The point is libvirt can explicitly set "on" to avoid the "auto"
behavior.
libvirt does not have to use the "auto" value.
libvirt can still use "auto" if desired. virDomainNetDefParseXMLDriver() in
libvirt actually parses tristate values (libvirt uses "default" instead of
"auto" as the mnemonic) for these features though "default" is
currently
disabled by the schema (src/conf/schemas/domaincommon.rng). Allowing user to
specify "default" is only a matter of editing the schema. Of course
specifying "default" will make the VM unsafe for migration.
Isn't keeping the default AUTO the same as before when it used to be ON? I
mean, AUTO in a qemu cmdline doesn't guarantee guest API either.

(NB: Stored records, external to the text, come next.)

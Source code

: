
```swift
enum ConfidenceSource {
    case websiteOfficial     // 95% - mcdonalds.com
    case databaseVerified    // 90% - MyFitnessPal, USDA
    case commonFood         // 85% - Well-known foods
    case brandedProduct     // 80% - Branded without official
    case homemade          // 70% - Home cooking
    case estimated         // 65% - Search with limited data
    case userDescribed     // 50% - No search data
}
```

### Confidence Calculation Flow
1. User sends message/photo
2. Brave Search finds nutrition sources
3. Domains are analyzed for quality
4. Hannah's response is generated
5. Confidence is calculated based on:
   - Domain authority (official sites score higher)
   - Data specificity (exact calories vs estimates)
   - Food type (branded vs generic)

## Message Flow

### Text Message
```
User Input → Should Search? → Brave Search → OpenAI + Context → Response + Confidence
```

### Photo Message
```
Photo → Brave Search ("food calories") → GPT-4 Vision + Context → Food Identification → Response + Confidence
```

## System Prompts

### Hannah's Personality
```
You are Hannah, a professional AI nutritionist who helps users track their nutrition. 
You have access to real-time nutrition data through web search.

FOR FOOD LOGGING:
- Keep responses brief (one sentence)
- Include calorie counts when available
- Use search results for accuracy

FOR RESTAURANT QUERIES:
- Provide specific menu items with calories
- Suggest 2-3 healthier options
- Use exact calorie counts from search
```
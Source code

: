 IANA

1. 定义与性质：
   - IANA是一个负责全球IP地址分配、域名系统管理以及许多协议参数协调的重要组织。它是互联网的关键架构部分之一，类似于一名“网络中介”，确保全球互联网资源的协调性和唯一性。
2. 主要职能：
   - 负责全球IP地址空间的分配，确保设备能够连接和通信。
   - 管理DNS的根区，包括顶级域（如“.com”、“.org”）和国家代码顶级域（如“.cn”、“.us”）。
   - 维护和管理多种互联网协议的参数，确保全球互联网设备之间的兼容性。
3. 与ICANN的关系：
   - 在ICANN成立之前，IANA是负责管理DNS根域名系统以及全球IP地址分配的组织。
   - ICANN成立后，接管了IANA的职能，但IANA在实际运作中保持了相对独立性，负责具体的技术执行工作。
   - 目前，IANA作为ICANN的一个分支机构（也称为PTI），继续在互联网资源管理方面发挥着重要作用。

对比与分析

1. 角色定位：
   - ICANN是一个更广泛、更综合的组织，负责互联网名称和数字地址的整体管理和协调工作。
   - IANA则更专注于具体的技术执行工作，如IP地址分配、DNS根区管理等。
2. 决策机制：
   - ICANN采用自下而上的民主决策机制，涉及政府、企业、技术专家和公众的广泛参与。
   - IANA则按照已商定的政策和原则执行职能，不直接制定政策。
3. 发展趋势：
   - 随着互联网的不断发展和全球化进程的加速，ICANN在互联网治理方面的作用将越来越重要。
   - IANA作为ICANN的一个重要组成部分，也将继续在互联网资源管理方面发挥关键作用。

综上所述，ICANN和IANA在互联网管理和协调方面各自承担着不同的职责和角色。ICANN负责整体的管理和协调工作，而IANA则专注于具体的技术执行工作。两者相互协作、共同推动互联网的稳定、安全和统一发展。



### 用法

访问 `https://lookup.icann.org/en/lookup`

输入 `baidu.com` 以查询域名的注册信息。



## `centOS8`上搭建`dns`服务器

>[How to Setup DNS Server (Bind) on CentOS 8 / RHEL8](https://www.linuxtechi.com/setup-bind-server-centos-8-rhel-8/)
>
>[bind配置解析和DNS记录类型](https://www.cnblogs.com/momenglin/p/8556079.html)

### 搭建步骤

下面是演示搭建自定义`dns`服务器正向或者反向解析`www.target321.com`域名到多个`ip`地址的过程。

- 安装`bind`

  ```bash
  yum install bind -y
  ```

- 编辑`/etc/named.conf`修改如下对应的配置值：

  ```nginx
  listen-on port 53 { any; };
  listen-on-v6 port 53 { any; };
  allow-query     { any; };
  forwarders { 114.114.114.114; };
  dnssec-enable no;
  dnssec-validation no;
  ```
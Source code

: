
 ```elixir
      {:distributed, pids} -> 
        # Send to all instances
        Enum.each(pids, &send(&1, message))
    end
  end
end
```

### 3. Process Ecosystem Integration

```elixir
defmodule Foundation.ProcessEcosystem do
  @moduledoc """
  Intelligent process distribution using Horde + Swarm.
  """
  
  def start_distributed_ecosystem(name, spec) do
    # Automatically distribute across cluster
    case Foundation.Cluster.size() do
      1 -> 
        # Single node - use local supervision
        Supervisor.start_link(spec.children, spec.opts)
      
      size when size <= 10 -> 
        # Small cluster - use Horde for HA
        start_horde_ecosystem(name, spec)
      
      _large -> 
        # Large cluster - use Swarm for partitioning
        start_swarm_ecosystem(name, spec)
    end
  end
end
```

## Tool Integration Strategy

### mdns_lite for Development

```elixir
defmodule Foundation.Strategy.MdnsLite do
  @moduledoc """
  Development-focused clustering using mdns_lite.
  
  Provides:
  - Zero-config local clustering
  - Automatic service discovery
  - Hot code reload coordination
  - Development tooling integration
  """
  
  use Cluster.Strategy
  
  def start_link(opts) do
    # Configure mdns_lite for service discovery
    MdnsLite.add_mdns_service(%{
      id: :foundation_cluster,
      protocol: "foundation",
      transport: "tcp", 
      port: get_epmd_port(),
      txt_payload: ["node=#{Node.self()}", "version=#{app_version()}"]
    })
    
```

Indeed it looks like it's a step forward to make ON having the clear
semantics of "fail when unsupported". It's just that I am not sure how
useful is AUTO here, because anyway we'll need to break ON semantics even
with AUTO, so that an old QEMU script with USO=ON used to boot on old
kernels but not it won't.
What I was trying to say is whether we should make the default parameter to
be migratable. IOW, it looks to me AUTO should deserve a migration
blocker when chosen.
After all, Libvirt hopefully shouldn't use AUTO at all but only ON/OFF,
while any user when not caring much on these perf details should always use
OFF on any kernel dependent features that may affect the guest ABI.